My father, a retired factory worker, keeps reminiscing about the "good 'ol days" of his younger years.
Then without skipping a beat, he'll say something like, "but it really isn't so bad nowadays."
Then he goes right back to how nice he had it as a teenager back in the 60's.
Then, right away it's back to the present, with "but technology today makes everything so much easier."
It's back and forth, back and forth from the present to the past, past to the present.
"You know dad," I finally told him, "you're nothing but a baby boomerang!"
A guy was fixing up the floor and laying down carpet in some woman's home. As he was finishing, he noticed a bump in the carpet and figured that he had laid carpet over a package of nails he used earlier.
Rather than to take up the carpet, he decided to get a hammer and pound the package into the ground so no one would know.
When he finished that, the owner of the house walked into the room and commented on what a nice job he had done. "The carpet looks wonderful!" she exclaimed. "Here are your nails, I found them in the kitchen. By the way, have you seen my phone?"
A couple in their nineties are BOTH having problems remembering things. They decide to go to the doctor for a checkup. The doctor tells them that they're physically in good condition for their age, but if they are having trouble remembering they might want to start writing things down to help them. Later that night while watching TV, the old man gets up from his chair. "Where are you going?" his wife asks.
"To the kitchen" he replies.
"Will you get me a bowl of ice cream?"
"Sure."
"Don't you think you should write it down so you can remember it?" she asks, recalling the doctor's suggestion.
"No, I can remember it."
"Well, I'd like some strawberries on top, too. You'd better write it down because you know you'll forget it."
He says, "I can remember that! You want a bowl of ice cream with strawberries."

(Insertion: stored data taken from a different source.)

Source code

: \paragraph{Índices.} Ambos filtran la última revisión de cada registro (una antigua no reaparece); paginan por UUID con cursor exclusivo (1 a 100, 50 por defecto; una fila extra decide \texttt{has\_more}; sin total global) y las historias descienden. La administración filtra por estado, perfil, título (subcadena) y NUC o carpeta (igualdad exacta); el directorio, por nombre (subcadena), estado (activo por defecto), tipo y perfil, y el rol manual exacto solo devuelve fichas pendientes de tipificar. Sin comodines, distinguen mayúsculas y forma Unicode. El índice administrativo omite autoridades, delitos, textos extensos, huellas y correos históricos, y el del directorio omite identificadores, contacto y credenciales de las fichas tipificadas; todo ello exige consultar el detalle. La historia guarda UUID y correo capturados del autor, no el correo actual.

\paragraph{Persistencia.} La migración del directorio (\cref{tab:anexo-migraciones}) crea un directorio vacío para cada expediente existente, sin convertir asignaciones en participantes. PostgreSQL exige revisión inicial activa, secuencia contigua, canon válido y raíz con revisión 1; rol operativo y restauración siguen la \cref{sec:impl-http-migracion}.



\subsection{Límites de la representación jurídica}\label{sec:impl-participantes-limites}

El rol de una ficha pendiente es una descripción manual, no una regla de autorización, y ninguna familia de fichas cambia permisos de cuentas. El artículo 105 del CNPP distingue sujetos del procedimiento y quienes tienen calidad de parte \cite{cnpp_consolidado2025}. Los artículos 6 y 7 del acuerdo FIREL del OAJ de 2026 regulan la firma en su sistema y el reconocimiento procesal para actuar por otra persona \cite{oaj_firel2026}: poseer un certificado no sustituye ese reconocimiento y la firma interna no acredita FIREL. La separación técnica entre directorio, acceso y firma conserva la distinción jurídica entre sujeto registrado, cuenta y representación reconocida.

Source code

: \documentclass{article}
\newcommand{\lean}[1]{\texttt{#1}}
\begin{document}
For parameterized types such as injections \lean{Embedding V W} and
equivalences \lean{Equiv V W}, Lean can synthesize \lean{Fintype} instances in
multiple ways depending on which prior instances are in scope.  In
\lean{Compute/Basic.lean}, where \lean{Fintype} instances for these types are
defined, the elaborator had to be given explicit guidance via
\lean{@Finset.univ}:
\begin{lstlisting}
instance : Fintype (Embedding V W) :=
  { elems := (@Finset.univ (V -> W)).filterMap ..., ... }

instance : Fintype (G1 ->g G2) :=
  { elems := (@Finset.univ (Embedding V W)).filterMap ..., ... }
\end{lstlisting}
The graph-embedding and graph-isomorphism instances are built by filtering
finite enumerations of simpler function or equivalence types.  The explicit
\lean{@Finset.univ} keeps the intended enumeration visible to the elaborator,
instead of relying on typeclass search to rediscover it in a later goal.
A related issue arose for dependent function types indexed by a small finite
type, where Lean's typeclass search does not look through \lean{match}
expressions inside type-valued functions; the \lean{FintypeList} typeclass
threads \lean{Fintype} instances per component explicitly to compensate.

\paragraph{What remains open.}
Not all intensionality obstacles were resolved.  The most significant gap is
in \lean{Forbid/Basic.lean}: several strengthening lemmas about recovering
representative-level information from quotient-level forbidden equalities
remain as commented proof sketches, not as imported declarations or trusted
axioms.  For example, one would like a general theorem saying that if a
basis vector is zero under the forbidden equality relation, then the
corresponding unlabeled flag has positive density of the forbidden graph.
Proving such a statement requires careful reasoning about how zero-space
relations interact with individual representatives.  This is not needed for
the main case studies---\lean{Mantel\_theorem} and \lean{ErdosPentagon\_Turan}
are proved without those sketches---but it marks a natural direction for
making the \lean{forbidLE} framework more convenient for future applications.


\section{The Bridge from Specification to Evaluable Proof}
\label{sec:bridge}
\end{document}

"I'd also like whipped cream. I'm certain you'll forget that, so you'd better write it down!" she retorts.
Irritated, he says, "I don't need to write it down. Just don't start with that! Leave me alone!! Ice cream with strawberries and whipped cream. I got it, for goodness sake!" Then he grumbles on into the kitchen.
After about 20 minutes, the old man returns from the kitchen and hands his wife a plate of bacon and eggs.
She stares at the plate for a moment and says, "Where's my toast?"
My wife and I take turns walking our five-year-old daughter to the bus stop for school every morning. Today was my turn, and as me and all the other moms in the neighborhood waited, one of them asked me to say hello to my wife.
"I will," I said. "It'll make her feel better. She has pneumonia."
"Oh, poor girl," they all said in unison. One of them crooked her eyebrow at me and said, "I hope you're helping her with the kids, the cooking and cleaning."
"I can't," I said pointing to the band aid on my index finger. "I have a hangnail."